Feed the output of that to the cluster for it to read rpm out of the MS.


----------



## rocklizzard91 (Dec 18, 2007)

*Re: FV-QR (need_a_VR6)*


_Quote, originally posted by *ValveCoverGasket* »_
thats the give the cluster a tach signal... your ms gets its tach signal from the hall sensor or crank wheel already









yes. thats why i was like







it has a signal already!

_Quote, originally posted by *need_a_VR6* »_Feed the output of that to the cluster for it to read rpm out of the MS.

i will try this in the next few days. i really hope it works








all the parts are found at a radioshack i assume?
so i'll need
2n222a = a diode?
1k = resistor
4.7k pullup resistor
correct?
how does this work exactly?
im sure sure why the pullup resistor needs the 12v ignition wire







its mind boggling! the 1k resistor i understand. the cluster doesnt like a full 12v


_Modified by rocklizzard91 at 7:46 PM 1-28-2010_


----------



## need_a_VR6 (May 19, 1999)

*FV-QR*

Yes, all that is correct. 
The 1k is for processor protection. The 4.7 sets the voltage when then output is off.


----------



## rocklizzard91 (Dec 18, 2007)

*Re: FV-QR (need_a_VR6)*


_Quote, originally posted by *need_a_VR6* »_Yes, all that is correct. 
The 1k is for processor protection.

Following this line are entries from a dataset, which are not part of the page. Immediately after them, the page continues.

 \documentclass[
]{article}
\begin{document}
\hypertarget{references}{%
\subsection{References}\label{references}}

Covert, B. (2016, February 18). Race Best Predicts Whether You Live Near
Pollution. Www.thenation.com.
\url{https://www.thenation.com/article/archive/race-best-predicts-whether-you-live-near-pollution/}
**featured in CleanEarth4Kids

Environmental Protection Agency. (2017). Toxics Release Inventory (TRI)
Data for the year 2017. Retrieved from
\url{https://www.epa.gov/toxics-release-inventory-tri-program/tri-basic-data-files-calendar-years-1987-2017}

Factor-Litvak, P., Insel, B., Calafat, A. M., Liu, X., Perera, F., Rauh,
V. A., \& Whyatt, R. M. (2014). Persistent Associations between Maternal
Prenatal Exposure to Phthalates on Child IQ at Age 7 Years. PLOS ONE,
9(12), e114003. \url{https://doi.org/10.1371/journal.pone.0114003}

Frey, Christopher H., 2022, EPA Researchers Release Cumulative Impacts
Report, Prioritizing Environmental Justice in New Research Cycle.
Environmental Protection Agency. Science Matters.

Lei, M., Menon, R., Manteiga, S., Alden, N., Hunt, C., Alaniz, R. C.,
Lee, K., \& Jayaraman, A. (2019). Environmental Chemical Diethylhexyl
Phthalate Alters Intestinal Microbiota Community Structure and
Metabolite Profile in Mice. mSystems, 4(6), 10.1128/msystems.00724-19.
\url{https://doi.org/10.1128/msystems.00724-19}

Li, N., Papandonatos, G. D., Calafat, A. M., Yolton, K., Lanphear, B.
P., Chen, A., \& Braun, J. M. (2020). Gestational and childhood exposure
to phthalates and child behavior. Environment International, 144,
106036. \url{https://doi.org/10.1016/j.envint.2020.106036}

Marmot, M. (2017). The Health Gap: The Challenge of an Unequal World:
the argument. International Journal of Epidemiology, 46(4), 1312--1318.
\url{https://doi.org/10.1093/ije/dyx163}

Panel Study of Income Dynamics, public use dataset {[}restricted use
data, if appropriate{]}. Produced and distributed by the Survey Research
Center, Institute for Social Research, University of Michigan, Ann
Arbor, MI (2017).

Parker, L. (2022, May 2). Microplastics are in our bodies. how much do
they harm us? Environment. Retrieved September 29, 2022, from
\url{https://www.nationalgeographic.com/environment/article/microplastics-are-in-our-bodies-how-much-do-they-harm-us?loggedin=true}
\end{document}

The 4.7 sets the voltage when then output is off. 

wait so should the 12+ be switched? or constant?


----------



## need_a_VR6 (May 19, 1999)

*FV-QR*

Just jumper it on the board to S12 or S12c.


----------



## rocklizzard91 (Dec 18, 2007)

*Re: FV-QR (need_a_VR6)*


_Quote, originally posted by *need_a_VR6* »_Just jumper it on the board to S12 or S12c.









i was going to get a signal fromt he neg side of the coil.
how do you have it wired







all in the MS box with the signal wire coming out to the tach?
so you know, i have ms1 v3.0 if that changes any jumper locations


----------



## need_a_VR6 (May 19, 1999)

*FV-QR*

What signal from coil - ?
I have that circuit built on my board to a spare connector pin. That wire runs to the tach wire on my Mk3 cluster. Works perfect.


----------



## rocklizzard91 (Dec 18, 2007)

*Re: FV-QR (need_a_VR6)*

my bad i had everything confused.
im going to replicate the exact wiring diagram there and feed the "tach output" through a spare port and feed that to the cluster
(i think thsts what you said you did http://****************.com/smile/emthup.gif )
i'll be trying in the next few days


----------



## need_a_VR6 (May 19, 1999)

*FV-QR*

Yep, that's it.


----------



## rocklizzard91 (Dec 18, 2007)

*Re: FV-QR (need_a_VR6)*


_Quote, originally posted by *need_a_VR6* »_Yep, that's it.

awesome!
if radioshack has the parts i'll do it tonight http://****************.com/smile/emthup.gif


----------



## rocklizzard91 (Dec 18, 2007)

*Re: FV-QR (need_a_VR6)*


_Quote, originally posted by *need_a_VR6* »_Build this:








Using a 4.7k pullup to 12v, works on all Mk3.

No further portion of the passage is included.